◆ Task details: Below are some entries. Repeat exactly the lines from the one with "# The Collection, Process" through the one with "We make appropriate", and only those.

= = = = =

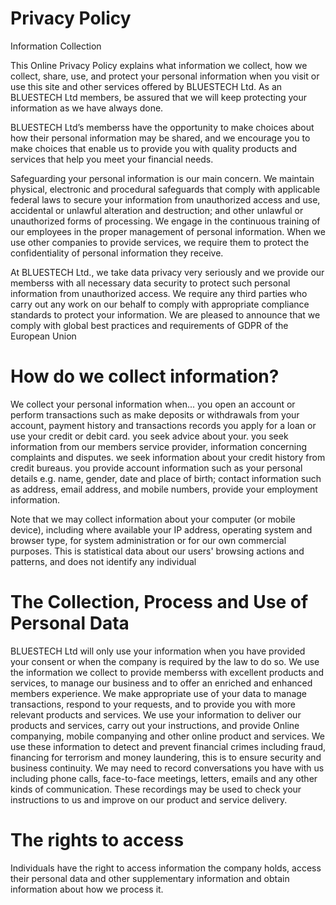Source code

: # Privacy Policy
<!-- Privacy Policy Section start from stablescape-->
Information Collection
            
This Online Privacy Policy explains what information we collect, how we collect, share, use, and protect your personal information when you visit or use this site and other services offered by BLUESTECH Ltd.  As an BLUESTECH Ltd members, be assured that we will keep protecting your information as we have always done.

BLUESTECH Ltd’s memberss have the opportunity to make choices about how their personal information may be shared, and we encourage you to make choices that enable us to provide you with quality products and services that help you meet your financial needs.



Safeguarding your personal information is our main concern. We maintain physical, electronic and procedural safeguards that comply with applicable federal laws to secure your information from unauthorized access and use, accidental or unlawful alteration and destruction; and other unlawful or unauthorized forms of processing.  We engage in the continuous training of our employees in the proper management of personal information. When we use other companies to provide services, we require them to protect the confidentiality of personal information they receive.

At BLUESTECH Ltd., we take data privacy very seriously and we provide our memberss with all necessary data security to protect such personal information from unauthorized access. We require any third parties who carry out any work on our behalf to comply with appropriate compliance standards to protect your information. We are pleased to announce that we comply with global best practices and requirements of GDPR of the European Union

# How do we collect information?
We collect your personal information when...
you open an account or perform transactions such as make deposits or withdrawals from your account, payment history and transactions records
you apply for a loan or use your credit or debit card.
you seek advice about your.
you seek information from our members service provider, information concerning complaints and disputes.
we seek information about your credit history from credit bureaus.
you provide account information such as your personal details e.g. name,  gender, date and place of birth;  contact information such as address, email address, and mobile numbers, provide your employment information.


Note that we may collect information about your computer (or mobile device), including where available your IP address, operating system and browser type, for system administration or for our own commercial purposes. This is statistical data about our users' browsing actions and patterns, and does not identify any individual


# The Collection, Process and Use of Personal Data


BLUESTECH Ltd will only use your information when you have provided your consent or when the company is required by the law to do so.
We use the information we collect to provide memberss with excellent products and services, to manage our business and to offer an enriched and enhanced members experience.
We make appropriate use of your data to manage transactions, respond to your requests, and to provide you with more relevant products and services.
We use your information to deliver our products and services, carry out your instructions, and provide Online companying, mobile companying and other online product and services.
We use these information to detect and prevent financial crimes including fraud, financing for terrorism and money laundering, this is to ensure security and business continuity.
We may need to record conversations you have with us including phone calls, face-to-face meetings, letters, emails and any other kinds of communication. These recordings may be used to check your instructions to us and improve on our product and service delivery.


# The rights to access
Individuals have the right to access information the company holds, access their personal data and other supplementary information and obtain information about how we process it.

= = = = =

◆ Task solution:
# The Collection, Process and Use of Personal Data


BLUESTECH Ltd will only use your information when you have provided your consent or when the company is required by the law to do so.
We use the information we collect to provide memberss with excellent products and services, to manage our business and to offer an enriched and enhanced members experience.
We make appropriate use of your data to manage transactions, respond to your requests, and to provide you with more relevant products and services.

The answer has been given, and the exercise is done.